■ WORK TO COMPLETE
Starting at the top of the entries, restate word for word each line up to and including the one with "with Lua runtime".
RAW DATA START
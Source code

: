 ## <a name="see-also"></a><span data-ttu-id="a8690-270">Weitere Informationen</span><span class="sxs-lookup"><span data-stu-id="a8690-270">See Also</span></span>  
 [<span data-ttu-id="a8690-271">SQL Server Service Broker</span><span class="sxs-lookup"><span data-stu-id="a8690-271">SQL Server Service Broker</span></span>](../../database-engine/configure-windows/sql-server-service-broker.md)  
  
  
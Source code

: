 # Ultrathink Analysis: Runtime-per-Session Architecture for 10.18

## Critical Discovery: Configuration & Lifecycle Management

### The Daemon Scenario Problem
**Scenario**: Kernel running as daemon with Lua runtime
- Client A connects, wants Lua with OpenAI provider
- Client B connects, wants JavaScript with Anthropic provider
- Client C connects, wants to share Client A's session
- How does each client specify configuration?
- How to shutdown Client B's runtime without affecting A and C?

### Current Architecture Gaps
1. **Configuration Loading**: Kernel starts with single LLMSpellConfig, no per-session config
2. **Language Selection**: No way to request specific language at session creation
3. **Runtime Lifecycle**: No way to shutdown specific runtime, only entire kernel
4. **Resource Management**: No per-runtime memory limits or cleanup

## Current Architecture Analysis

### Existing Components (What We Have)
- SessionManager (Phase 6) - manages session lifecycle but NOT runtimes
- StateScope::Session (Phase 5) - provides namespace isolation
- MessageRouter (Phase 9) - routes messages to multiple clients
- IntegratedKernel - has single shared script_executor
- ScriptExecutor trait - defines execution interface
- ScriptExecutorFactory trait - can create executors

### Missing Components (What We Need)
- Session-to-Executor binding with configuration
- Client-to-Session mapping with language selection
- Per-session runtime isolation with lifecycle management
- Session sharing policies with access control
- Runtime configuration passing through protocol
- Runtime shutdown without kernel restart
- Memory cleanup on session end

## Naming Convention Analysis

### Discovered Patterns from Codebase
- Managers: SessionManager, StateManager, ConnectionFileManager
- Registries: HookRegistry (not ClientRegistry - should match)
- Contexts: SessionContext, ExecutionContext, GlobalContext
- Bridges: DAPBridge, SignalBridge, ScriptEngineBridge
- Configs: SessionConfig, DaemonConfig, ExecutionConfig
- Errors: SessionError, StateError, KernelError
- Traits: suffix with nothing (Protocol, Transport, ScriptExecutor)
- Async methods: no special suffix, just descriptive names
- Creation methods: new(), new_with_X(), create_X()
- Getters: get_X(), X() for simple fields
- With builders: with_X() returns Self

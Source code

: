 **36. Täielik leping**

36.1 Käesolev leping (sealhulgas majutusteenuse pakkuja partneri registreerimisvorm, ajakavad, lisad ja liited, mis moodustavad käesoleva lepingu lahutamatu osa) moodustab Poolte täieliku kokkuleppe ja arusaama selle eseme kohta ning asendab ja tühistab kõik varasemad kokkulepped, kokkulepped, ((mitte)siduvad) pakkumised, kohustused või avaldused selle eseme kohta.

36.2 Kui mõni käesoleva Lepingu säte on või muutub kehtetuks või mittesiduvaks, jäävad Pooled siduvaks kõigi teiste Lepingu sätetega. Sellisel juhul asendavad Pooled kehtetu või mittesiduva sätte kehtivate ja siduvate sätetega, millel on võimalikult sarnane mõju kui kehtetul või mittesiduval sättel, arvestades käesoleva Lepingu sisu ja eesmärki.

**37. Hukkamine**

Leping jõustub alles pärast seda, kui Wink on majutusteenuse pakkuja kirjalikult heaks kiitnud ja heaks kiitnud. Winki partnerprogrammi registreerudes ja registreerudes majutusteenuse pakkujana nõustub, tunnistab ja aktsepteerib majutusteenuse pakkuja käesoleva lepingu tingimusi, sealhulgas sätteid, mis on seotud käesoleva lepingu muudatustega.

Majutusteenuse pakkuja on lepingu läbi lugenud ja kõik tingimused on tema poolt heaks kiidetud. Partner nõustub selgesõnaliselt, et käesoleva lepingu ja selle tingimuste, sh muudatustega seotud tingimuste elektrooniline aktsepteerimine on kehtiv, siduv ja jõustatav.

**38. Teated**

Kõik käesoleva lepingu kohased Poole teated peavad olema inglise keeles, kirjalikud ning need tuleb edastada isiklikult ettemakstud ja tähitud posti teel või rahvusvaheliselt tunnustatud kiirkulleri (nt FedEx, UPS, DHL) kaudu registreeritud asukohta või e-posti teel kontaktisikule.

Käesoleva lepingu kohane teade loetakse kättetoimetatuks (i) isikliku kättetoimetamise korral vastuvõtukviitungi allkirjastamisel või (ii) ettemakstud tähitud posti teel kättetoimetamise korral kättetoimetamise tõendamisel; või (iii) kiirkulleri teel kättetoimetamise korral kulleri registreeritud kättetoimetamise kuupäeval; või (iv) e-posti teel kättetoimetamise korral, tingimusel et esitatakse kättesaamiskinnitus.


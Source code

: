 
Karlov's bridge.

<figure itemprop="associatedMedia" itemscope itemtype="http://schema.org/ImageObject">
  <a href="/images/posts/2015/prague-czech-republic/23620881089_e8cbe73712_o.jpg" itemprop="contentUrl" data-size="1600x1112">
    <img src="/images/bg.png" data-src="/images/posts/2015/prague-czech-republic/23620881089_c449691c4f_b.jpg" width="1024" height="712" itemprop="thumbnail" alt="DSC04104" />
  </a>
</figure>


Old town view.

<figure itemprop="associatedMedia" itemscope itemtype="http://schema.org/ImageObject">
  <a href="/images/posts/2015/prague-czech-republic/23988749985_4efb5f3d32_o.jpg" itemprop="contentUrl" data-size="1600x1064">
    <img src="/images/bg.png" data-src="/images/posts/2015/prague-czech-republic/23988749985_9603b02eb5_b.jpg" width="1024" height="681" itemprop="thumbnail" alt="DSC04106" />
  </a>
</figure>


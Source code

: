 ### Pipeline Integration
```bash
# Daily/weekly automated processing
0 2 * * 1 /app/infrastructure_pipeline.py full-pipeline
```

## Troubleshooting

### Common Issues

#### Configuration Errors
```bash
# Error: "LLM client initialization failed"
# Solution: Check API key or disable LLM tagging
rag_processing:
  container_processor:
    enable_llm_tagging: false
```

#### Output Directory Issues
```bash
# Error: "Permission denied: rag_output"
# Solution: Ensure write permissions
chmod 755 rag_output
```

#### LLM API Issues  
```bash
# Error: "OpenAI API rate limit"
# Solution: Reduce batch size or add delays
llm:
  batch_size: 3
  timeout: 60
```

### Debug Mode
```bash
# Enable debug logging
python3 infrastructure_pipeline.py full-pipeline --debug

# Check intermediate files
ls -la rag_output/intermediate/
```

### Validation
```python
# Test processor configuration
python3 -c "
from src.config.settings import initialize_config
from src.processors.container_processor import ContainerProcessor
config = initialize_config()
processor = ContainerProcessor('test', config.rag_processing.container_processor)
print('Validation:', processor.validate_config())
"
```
RAW DATA END
■ ANSWER SPACE
Source code

: ## <a name="see-also"></a><span data-ttu-id="a8690-270">Weitere Informationen</span><span class="sxs-lookup"><span data-stu-id="a8690-270">See Also</span></span>  
 [<span data-ttu-id="a8690-271">SQL Server Service Broker</span><span class="sxs-lookup"><span data-stu-id="a8690-271">SQL Server Service Broker</span></span>](../../database-engine/configure-windows/sql-server-service-broker.md)  
  
  
Source code

: # Ultrathink Analysis: Runtime-per-Session Architecture for 10.18

## Critical Discovery: Configuration & Lifecycle Management

### The Daemon Scenario Problem
**Scenario**: Kernel running as daemon with Lua runtime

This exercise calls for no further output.